• [WORK REQUEST]
Only the lines containing the string "pythonlibs" are needed; copy all of them from the listing.

.....

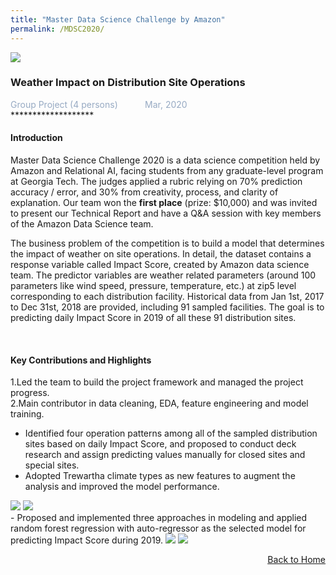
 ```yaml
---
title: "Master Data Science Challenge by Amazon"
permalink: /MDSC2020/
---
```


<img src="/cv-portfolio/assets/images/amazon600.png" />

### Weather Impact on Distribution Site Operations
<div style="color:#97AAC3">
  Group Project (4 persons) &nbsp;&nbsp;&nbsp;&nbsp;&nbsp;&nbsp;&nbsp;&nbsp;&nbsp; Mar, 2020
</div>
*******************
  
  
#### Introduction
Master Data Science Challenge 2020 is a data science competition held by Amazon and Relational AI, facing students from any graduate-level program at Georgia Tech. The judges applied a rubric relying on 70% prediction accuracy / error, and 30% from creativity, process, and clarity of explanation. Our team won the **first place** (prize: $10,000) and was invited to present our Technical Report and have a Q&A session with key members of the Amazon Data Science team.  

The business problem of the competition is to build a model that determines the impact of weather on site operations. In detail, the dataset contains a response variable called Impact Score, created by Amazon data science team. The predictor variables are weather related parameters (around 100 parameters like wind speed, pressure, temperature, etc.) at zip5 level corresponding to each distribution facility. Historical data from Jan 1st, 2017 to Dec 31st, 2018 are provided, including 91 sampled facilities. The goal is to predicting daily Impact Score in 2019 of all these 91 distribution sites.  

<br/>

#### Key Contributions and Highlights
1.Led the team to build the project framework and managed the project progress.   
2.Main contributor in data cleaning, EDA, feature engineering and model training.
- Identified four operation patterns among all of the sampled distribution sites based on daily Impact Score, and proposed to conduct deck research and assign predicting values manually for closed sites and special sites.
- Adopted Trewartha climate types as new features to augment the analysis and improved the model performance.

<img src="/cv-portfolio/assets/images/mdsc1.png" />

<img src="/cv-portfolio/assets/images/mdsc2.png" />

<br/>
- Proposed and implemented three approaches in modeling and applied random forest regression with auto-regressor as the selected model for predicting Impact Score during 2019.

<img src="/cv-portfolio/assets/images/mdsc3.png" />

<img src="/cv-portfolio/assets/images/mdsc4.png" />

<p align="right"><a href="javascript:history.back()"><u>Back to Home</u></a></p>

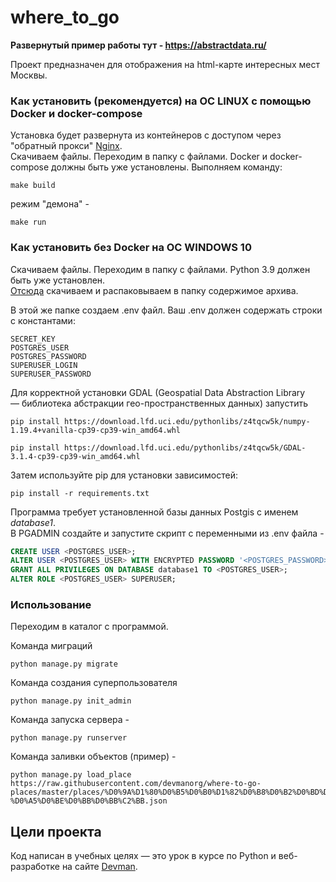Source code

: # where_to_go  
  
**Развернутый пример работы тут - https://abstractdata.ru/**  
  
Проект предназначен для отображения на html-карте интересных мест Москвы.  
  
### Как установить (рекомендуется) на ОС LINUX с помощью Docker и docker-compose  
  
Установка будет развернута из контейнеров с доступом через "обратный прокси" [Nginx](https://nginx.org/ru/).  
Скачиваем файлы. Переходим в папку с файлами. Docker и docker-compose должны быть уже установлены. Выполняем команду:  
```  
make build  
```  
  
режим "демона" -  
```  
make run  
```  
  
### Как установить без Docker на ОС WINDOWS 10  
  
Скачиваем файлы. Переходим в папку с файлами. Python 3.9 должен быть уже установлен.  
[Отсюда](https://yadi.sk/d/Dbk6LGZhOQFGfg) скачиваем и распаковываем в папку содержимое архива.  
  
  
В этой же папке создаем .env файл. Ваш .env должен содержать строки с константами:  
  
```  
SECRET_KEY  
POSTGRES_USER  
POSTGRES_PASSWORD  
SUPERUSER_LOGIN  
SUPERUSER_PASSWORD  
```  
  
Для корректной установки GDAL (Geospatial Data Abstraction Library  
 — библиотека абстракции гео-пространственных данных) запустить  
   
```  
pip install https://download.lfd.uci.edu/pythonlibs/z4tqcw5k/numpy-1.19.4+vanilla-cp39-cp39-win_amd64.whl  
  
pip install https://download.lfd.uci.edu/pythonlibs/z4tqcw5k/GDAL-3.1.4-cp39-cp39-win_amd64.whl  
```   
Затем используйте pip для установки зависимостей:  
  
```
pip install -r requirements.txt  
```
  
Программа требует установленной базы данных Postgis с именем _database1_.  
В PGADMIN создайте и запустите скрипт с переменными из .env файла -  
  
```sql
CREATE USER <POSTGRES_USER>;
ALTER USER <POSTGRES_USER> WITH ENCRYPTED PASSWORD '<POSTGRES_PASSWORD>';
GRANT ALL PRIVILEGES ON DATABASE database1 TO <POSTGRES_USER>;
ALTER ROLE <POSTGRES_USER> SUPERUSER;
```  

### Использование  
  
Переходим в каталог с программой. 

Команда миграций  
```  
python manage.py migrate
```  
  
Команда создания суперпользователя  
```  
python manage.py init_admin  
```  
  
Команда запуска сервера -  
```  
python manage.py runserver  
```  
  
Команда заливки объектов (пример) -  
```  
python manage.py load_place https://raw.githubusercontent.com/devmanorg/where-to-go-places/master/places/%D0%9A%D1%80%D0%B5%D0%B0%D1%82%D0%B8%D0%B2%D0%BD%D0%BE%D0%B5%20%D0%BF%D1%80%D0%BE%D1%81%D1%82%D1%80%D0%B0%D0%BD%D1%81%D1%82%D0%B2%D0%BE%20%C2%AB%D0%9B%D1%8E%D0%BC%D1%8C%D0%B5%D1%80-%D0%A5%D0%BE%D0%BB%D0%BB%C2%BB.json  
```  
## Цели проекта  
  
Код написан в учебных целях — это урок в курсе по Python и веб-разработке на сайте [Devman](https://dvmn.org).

.....

• [EXPECTED ANSWER]
pip install https://download.lfd.uci.edu/pythonlibs/z4tqcw5k/numpy-1.19.4+vanilla-cp39-cp39-win_amd64.whl  
pip install https://download.lfd.uci.edu/pythonlibs/z4tqcw5k/GDAL-3.1.4-cp39-cp39-win_amd64.whl  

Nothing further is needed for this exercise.